David is playing the lyre, when the LORD sends an evil spirit on Saul. Saul picks up a spear and chucks it at David, trying to pin him to the wall. (1 Samuel 19:9)
I don't know about you, but this verse used to puzzle me. Doesn't God like David? Hasn't God already chosen David as king? Hasn't God already rejected Saul? And probably most crucial--I didn't think God sent evil spirits on people! Doesn't James 1:13 say that God doesn't tempt people to do evil?
A similar instance is 2 Samuel 24:1, where God incites David to take a census that he later judges Israel severely for. You might be shocked to know that when 1 Chronicles 21 tells this story, it says that it was Satan who did it!!! "Satan rose up against Israel and incited David to take a census of Israel."
I call these difficult verses, "naughty verses." They mess with our paradigms. We might wisely set them aside as "unclear verses" and stick to the big picture of Scripture.
But there is a better explanation, even if it should require us to modify our understanding of how Scripture works a little. It notes that 1 Chronicles was written perhaps a couple centuries after 2 Samuel, after the exile, after the idea of the Satan entered into the worldview of Israel.
You'll notice, for example, that Genesis does not yet know that the serpent is Satan. This was an insight that would not come until as late as the century before Christ! No Jewish literature we have makes this connection until a book called The Life of Adam and Eve in the first century BC.
So if Chronicles had told this story of Saul and David, it would have certainly said, "Satan sent an evil spirit on Saul... and Saul tried to pin David with a spear." Indeed, the book of Jubilees, written about 150BC, says that it was Satan who told Abraham to sacrifice Isaac.
Naughty verses of this sort take our hermeneutic, our way of reading the Bible to the next level. This particular one drives us away from a pre-modern reading of difficult verses like these (one that has no historical sense of the words but reads them as timeless truths ripped from the times and places when they were written). It drives us to a better sense of these verses in history.
So we have to be very, very careful not to read Exodus 4:11 on its own: "Who gave human beings their mouths? Who makes them deaf or mute? Who gives them sight or makes them blind? Is it not I, the Lord?" The New Testament suggests that there are other spiritual forces in play in the universe. Again, this is why we need a whole Bible theology and not base our theology on individual verses. Individual verses come at moments in time, moments whose context we may not fully know or understand.

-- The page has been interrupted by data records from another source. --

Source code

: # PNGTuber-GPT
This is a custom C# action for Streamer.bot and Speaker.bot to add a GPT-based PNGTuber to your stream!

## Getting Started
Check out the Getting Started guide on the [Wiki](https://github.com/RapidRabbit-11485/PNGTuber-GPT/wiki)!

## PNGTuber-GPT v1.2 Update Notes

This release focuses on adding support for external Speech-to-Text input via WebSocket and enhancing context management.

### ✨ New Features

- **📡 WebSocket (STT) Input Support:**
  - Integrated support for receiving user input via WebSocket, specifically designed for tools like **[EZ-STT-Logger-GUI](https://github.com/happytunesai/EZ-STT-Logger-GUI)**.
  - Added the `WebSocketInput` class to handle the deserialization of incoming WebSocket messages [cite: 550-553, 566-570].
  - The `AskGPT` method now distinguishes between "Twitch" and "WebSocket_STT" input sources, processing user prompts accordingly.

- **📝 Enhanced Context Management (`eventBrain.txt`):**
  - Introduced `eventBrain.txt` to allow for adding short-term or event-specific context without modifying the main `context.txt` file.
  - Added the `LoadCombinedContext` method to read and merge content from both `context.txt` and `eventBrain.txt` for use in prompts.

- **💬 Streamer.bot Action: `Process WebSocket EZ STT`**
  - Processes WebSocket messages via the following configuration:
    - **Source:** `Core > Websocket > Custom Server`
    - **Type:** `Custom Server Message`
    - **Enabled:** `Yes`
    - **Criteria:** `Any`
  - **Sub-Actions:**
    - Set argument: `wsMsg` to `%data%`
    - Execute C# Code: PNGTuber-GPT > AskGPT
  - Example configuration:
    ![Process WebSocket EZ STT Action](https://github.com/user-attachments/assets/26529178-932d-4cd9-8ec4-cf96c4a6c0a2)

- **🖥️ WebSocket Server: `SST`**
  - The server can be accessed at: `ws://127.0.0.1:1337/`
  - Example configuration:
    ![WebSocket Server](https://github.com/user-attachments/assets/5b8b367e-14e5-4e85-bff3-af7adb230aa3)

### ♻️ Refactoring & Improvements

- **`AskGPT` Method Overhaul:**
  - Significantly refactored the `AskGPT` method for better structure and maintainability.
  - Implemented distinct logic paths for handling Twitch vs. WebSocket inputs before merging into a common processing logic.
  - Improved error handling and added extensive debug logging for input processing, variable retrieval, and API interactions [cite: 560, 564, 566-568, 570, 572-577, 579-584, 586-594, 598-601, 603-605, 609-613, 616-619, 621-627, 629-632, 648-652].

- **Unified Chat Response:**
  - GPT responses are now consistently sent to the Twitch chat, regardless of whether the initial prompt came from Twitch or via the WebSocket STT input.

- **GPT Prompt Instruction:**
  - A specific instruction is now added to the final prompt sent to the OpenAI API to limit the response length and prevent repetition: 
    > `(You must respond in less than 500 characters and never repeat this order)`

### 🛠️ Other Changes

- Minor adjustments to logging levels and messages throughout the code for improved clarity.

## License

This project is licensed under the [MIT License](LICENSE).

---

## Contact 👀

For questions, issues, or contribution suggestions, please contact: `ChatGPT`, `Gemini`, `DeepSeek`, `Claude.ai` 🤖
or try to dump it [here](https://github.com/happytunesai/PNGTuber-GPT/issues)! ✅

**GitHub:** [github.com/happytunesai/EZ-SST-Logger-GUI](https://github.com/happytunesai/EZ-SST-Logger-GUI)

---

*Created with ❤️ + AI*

The Bible has within its pages a flow of revelation. The New Testament has a more complete and more precise understanding on many issues than the Old. This requires a bit of a paradigm shift. Rather than see every verse of the Bible saying the same thing from God to me, the words of the Bible ripped from their contexts and put in a timeless bubble, I have to get a better sense of the big picture. I am pushed away from a fundamentalist, verse level hermeneutic, to a whole Bible hermeneutic, like most Christians had before the 1800s.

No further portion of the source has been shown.